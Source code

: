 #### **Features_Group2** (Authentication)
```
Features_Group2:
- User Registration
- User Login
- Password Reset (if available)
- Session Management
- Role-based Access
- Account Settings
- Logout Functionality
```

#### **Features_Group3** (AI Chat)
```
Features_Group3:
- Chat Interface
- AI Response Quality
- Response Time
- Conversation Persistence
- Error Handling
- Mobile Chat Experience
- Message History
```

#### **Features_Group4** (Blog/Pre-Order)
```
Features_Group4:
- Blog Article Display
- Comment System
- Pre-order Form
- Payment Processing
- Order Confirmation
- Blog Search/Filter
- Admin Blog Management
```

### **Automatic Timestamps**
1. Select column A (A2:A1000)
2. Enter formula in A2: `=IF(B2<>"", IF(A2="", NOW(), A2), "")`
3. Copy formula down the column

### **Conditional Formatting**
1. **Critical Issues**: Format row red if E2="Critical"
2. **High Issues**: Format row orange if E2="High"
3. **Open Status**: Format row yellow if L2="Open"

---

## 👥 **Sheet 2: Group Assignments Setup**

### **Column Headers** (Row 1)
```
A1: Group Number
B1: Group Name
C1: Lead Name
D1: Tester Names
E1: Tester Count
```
++++
#### [WORK REQUEST]
From the entries above, copy each line holding "Issues".

#### [YOUR SOLUTION]
1. **Critical Issues**: Format row red if E2="Critical"
2. **High Issues**: Format row orange if E2="High"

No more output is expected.